Go line by line through the entries below and copy those containing the string "dashboard".
(Beginning of Records)
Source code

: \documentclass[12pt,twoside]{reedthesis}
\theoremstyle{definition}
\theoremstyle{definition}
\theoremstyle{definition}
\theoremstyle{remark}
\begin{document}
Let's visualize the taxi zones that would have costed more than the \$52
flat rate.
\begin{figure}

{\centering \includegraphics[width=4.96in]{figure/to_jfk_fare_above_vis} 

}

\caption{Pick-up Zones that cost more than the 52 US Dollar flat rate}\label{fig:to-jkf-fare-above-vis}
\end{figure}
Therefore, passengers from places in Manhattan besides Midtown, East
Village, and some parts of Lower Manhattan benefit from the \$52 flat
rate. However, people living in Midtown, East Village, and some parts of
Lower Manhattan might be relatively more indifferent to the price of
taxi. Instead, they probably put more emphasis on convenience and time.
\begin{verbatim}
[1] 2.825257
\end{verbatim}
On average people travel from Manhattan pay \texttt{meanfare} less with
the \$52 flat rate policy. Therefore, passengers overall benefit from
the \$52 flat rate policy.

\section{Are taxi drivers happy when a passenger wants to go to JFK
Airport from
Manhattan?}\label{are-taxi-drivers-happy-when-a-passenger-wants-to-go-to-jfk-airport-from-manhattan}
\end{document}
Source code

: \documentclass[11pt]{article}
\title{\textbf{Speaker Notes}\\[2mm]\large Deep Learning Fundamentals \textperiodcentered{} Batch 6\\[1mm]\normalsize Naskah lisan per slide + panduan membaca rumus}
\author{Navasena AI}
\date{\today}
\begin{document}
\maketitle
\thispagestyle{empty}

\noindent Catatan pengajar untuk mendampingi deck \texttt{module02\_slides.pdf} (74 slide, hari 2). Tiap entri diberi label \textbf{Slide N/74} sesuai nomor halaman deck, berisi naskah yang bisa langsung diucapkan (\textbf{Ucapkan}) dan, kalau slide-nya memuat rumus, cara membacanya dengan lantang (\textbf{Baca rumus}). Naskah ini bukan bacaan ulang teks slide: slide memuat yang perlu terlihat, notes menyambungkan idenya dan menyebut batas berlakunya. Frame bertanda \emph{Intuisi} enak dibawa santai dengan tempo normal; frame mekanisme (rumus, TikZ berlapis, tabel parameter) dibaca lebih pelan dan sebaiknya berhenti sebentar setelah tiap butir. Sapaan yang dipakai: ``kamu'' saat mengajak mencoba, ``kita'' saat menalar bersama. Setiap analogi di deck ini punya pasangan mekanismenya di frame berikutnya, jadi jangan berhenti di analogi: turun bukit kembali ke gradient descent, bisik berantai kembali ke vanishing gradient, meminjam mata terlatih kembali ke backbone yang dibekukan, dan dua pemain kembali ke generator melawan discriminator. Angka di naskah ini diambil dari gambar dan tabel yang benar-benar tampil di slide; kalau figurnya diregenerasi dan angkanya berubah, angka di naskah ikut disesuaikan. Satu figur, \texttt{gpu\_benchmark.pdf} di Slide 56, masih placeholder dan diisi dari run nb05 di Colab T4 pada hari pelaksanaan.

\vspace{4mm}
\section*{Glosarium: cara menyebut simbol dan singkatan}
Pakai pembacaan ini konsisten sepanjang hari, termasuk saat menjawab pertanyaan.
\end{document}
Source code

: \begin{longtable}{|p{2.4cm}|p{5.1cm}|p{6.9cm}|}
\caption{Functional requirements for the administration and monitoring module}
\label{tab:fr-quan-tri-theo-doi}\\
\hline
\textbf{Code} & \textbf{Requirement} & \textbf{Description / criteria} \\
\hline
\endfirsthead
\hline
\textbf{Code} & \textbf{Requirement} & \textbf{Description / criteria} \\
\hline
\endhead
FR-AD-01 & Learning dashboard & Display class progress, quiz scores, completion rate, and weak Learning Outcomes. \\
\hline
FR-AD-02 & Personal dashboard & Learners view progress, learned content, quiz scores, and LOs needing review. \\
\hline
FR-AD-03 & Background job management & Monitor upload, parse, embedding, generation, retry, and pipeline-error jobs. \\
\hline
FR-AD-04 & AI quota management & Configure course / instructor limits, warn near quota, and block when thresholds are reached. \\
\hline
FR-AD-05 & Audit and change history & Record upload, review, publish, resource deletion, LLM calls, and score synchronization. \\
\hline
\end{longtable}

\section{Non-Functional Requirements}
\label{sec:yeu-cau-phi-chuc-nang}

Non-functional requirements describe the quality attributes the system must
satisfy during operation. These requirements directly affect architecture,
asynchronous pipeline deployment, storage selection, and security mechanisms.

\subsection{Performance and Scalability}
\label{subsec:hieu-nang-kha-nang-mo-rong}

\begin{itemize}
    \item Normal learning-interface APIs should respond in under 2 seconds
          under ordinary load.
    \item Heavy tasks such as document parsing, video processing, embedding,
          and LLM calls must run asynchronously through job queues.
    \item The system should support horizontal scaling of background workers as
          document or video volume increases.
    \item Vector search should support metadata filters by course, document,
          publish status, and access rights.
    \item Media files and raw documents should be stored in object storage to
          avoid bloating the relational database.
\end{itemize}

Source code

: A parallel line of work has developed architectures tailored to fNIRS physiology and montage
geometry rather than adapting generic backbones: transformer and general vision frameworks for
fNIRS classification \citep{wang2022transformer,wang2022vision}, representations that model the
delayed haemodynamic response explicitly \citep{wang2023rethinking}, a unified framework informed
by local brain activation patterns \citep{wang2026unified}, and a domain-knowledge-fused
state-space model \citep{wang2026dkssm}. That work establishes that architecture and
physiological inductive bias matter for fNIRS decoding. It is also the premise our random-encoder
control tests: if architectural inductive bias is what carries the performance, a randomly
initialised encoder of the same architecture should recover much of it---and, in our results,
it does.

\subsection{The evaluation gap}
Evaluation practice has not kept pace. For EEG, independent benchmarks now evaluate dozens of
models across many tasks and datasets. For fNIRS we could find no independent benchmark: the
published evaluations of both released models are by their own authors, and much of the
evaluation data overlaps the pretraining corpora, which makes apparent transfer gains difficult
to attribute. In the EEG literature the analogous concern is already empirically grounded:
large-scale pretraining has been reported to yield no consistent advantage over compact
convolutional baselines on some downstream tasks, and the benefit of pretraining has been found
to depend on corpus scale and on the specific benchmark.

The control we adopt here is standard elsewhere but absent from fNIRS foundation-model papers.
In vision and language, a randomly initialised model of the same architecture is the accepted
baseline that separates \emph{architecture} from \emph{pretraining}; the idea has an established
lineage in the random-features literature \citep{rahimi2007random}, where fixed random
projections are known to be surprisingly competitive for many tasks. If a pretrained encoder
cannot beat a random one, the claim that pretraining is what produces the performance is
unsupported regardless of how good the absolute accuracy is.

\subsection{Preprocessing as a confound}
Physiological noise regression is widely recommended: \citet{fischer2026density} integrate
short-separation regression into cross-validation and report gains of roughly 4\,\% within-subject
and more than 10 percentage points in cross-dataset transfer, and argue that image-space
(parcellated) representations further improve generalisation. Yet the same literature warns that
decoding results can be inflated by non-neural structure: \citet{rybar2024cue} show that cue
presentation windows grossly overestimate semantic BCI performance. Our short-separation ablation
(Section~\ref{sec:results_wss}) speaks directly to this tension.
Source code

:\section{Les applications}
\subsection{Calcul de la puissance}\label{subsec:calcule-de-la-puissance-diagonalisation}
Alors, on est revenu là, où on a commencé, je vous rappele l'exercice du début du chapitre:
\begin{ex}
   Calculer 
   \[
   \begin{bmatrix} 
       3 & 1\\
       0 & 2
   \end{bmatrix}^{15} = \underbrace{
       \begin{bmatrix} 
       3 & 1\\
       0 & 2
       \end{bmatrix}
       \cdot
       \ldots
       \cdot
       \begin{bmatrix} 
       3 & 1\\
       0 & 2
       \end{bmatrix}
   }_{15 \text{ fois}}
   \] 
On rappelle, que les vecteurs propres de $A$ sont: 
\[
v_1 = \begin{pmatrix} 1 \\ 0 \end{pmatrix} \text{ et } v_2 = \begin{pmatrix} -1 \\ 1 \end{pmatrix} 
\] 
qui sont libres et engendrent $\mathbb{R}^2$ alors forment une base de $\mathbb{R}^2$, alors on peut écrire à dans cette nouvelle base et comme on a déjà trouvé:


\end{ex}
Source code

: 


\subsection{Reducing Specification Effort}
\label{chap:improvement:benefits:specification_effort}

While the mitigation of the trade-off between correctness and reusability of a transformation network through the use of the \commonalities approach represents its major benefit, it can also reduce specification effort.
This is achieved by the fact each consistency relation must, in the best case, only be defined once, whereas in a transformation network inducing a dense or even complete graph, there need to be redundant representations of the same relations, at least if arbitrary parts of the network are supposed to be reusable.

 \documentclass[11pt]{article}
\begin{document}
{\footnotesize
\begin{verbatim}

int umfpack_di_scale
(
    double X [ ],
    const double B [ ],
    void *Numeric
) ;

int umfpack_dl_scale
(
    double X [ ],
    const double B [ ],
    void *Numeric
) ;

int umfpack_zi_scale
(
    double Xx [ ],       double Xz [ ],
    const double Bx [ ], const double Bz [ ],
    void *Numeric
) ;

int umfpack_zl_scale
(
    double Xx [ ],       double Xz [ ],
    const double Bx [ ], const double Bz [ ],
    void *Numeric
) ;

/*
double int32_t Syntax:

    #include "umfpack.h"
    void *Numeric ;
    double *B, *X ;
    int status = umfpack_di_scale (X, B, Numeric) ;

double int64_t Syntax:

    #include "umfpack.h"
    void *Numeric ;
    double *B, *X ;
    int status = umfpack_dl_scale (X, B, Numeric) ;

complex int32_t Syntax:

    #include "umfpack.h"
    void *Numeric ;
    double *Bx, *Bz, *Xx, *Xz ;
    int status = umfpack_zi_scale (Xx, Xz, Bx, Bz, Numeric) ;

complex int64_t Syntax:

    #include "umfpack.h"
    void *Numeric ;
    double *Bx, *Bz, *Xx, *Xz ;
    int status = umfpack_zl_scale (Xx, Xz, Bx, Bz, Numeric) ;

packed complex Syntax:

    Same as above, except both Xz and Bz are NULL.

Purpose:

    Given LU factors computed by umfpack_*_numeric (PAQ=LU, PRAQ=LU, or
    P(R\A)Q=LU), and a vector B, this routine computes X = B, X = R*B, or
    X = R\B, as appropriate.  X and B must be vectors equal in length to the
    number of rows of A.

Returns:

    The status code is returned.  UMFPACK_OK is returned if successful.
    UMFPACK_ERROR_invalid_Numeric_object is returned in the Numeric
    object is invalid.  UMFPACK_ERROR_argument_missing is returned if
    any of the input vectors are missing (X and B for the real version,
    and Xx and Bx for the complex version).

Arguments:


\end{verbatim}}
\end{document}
(End of Records)
— Answer to this problem —
FR-AD-01 & Learning dashboard & Display class progress, quiz scores, completion rate, and weak Learning Outcomes. \\
FR-AD-02 & Personal dashboard & Learners view progress, learned content, quiz scores, and LOs needing review. \\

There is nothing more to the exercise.